■ **EXERCISE**:
From the listing below, work out how many lines contain "métier". Reply with that number only.

■ **SUPPLIED DATA**:
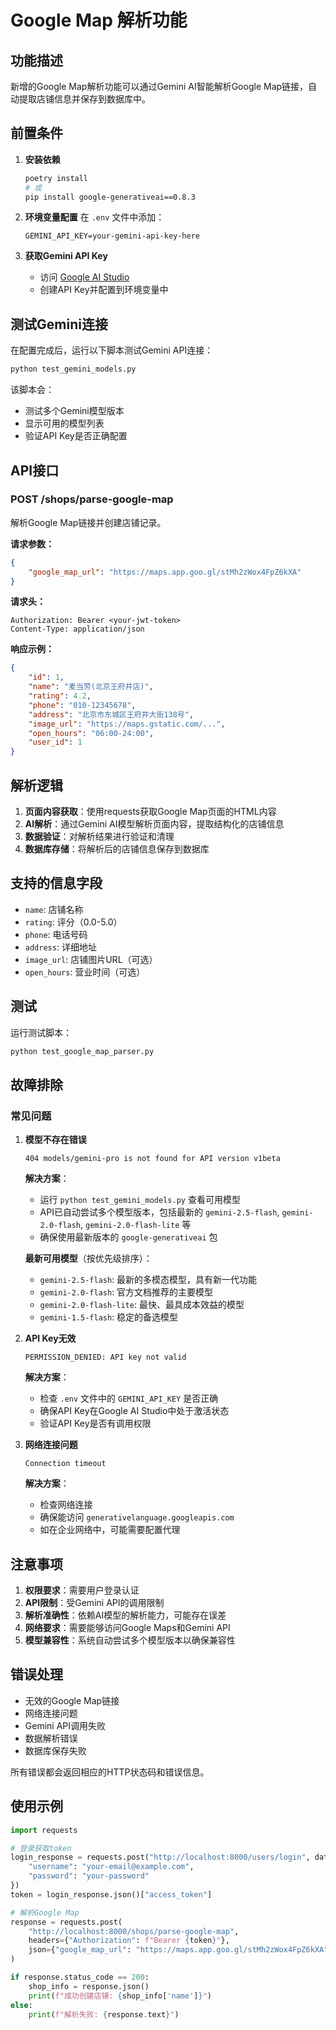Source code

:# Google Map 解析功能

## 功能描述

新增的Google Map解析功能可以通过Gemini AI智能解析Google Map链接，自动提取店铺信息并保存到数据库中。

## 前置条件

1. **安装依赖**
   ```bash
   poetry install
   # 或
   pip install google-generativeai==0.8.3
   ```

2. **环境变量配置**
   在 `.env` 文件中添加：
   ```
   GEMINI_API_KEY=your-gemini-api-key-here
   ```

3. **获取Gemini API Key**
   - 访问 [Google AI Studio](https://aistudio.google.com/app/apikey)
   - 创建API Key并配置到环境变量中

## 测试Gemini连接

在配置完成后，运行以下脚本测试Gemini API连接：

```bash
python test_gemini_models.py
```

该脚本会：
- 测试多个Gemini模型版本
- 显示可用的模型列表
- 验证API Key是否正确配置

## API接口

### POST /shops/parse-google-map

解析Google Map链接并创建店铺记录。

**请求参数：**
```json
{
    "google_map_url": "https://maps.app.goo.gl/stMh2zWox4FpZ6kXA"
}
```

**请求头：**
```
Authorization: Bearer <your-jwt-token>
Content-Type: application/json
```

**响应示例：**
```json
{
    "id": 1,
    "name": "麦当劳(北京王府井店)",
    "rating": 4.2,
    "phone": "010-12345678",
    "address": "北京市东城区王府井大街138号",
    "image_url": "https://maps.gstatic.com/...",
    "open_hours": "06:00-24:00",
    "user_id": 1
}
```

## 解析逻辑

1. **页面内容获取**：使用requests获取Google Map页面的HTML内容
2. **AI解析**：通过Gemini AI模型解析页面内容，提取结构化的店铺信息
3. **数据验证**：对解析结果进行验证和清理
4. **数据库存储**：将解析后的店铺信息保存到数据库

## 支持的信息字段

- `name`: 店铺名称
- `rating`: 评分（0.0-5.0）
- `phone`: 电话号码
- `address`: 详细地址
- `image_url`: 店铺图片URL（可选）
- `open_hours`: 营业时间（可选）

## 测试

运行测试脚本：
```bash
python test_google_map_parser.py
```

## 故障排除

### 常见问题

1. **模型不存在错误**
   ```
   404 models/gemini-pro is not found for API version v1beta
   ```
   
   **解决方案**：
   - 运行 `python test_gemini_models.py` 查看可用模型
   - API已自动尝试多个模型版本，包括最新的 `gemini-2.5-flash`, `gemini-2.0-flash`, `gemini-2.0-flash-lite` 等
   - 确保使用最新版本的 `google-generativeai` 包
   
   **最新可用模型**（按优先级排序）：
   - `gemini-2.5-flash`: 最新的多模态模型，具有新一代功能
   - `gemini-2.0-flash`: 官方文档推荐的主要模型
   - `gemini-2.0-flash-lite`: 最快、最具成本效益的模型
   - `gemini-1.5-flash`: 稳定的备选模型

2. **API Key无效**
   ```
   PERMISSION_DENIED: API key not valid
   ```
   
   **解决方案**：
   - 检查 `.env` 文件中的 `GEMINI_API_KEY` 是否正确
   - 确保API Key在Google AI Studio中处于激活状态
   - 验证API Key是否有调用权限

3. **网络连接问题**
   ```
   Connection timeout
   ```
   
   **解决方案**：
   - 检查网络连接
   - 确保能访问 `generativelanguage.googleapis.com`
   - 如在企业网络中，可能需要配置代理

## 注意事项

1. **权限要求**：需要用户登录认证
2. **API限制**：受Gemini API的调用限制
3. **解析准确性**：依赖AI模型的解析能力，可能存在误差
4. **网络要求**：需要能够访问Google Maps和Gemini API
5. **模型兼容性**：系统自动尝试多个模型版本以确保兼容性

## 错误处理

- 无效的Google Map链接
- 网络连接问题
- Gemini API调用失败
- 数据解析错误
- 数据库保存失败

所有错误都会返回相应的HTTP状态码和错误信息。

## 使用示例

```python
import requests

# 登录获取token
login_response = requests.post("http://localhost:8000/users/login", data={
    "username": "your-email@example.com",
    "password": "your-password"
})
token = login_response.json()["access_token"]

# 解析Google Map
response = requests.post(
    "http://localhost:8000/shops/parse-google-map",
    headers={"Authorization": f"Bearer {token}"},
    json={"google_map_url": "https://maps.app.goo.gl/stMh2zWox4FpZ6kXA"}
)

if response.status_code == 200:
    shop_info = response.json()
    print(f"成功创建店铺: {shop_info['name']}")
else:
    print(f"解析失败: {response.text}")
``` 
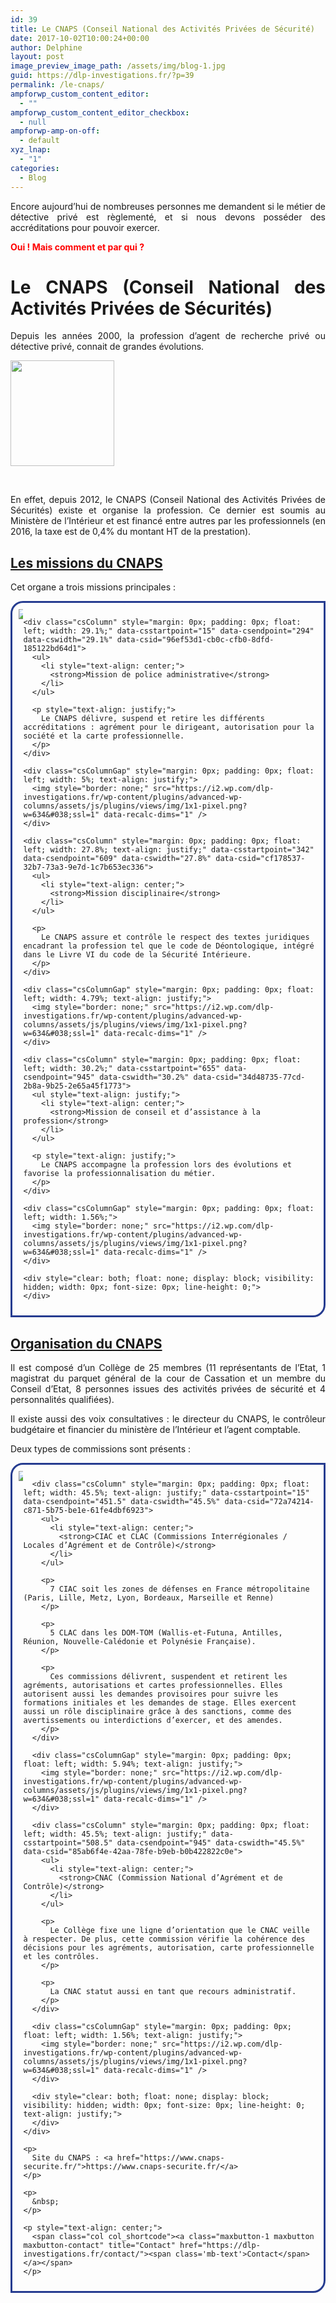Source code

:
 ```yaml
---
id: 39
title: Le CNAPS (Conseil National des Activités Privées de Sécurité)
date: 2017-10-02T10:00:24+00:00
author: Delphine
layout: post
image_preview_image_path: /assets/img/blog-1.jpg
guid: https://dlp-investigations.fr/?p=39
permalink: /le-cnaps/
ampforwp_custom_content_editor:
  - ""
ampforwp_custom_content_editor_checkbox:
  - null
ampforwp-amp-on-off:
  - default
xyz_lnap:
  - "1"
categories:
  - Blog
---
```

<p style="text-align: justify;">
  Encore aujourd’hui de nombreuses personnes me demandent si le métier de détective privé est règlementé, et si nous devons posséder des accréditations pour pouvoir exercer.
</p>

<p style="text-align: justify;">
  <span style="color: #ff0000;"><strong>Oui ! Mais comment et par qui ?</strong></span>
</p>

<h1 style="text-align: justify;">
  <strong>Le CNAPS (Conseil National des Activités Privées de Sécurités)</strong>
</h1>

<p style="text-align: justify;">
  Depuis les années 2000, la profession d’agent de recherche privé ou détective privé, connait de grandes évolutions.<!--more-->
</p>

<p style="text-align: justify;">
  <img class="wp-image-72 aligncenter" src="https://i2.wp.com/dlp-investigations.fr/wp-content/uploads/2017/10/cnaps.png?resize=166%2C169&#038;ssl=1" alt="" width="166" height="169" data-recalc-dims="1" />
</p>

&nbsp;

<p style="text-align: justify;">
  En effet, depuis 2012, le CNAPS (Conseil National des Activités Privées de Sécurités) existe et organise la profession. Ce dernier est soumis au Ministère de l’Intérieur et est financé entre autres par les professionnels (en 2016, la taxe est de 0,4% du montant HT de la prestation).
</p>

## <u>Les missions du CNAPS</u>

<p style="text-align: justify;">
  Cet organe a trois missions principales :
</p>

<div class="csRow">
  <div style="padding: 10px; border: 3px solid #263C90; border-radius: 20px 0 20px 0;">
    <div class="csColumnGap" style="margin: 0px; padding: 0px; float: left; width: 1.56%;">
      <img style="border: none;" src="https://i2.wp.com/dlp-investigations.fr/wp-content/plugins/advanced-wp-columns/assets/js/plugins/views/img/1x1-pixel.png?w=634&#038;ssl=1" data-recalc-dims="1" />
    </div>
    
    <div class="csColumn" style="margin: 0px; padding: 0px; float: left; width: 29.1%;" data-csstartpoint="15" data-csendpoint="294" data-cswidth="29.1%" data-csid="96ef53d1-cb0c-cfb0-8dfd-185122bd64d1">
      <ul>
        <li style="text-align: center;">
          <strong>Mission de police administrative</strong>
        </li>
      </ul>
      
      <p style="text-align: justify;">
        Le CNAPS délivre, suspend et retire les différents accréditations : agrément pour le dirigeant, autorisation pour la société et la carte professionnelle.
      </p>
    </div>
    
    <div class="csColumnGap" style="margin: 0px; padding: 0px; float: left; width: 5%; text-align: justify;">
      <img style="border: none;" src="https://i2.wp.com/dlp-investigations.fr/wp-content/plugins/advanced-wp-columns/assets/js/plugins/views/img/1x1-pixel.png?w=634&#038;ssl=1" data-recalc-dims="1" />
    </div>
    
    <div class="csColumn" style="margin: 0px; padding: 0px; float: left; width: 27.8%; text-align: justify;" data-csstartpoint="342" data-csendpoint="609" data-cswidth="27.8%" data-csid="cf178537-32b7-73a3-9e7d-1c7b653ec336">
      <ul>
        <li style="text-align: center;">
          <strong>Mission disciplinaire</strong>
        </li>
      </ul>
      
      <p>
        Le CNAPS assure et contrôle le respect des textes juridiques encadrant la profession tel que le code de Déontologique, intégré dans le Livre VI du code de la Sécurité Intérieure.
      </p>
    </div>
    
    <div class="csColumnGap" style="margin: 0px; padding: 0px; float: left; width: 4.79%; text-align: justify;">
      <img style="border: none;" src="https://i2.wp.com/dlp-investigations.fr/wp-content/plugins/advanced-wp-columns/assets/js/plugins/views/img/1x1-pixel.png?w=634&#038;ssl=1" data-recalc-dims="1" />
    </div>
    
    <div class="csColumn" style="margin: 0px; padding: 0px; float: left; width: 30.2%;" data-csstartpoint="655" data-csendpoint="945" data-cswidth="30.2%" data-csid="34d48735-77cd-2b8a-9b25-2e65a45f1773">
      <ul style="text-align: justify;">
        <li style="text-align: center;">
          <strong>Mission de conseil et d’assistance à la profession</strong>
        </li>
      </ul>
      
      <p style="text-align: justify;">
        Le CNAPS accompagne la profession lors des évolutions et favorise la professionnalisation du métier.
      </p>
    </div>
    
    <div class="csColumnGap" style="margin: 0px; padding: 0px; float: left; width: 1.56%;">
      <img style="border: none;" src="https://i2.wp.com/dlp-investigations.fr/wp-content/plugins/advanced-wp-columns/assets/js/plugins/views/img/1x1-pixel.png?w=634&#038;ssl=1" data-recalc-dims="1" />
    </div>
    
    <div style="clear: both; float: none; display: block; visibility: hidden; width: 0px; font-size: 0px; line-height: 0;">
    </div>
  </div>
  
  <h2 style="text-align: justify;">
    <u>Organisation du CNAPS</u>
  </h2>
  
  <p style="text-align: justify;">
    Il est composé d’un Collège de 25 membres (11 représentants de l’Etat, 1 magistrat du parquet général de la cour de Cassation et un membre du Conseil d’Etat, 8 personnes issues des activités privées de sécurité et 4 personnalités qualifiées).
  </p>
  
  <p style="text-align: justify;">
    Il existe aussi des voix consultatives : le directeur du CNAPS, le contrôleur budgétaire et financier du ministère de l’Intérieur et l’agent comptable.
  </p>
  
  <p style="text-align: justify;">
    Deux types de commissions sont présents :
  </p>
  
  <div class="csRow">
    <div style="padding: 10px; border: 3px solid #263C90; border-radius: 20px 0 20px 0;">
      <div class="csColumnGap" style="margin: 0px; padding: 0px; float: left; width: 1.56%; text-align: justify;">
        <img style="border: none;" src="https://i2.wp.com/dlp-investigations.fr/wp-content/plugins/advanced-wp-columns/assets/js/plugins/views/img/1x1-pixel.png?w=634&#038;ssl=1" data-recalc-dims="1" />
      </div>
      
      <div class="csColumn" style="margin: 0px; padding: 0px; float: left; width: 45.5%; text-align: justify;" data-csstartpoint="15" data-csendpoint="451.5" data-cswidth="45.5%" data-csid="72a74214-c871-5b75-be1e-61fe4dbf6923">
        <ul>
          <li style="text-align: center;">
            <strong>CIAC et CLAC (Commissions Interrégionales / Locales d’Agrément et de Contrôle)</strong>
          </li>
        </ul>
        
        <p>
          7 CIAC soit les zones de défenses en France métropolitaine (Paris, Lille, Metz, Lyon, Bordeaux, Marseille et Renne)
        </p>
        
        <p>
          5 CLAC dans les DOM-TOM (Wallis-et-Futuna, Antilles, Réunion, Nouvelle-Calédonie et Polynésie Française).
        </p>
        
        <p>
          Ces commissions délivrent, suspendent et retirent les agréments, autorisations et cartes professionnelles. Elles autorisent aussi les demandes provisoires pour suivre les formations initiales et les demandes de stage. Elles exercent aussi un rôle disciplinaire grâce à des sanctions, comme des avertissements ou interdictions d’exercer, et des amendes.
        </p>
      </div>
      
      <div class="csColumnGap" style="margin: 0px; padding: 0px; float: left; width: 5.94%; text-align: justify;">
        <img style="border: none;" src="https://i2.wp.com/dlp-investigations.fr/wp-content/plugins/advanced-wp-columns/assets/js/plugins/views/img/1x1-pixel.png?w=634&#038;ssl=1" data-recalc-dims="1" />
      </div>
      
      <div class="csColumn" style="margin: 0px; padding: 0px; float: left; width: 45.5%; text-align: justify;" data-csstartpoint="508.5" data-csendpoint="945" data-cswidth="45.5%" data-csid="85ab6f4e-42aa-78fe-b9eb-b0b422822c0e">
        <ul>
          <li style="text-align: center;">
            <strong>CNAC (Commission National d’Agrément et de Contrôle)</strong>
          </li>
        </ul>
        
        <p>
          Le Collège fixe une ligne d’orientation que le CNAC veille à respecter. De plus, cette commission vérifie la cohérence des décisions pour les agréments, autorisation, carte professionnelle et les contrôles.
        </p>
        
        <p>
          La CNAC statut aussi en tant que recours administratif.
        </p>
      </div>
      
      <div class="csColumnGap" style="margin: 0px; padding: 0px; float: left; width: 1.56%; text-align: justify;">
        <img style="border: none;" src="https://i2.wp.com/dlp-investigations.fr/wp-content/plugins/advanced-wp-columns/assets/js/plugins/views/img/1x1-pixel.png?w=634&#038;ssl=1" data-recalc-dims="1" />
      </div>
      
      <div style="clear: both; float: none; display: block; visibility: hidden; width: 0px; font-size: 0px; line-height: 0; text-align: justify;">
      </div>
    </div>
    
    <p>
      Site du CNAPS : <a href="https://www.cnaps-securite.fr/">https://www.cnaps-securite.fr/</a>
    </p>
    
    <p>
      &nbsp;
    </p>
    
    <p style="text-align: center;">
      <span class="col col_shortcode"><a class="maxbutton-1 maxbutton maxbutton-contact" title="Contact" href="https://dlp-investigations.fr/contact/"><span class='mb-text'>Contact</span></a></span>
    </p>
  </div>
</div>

■ **RESPONSE TO THIS EXERCISE**:
2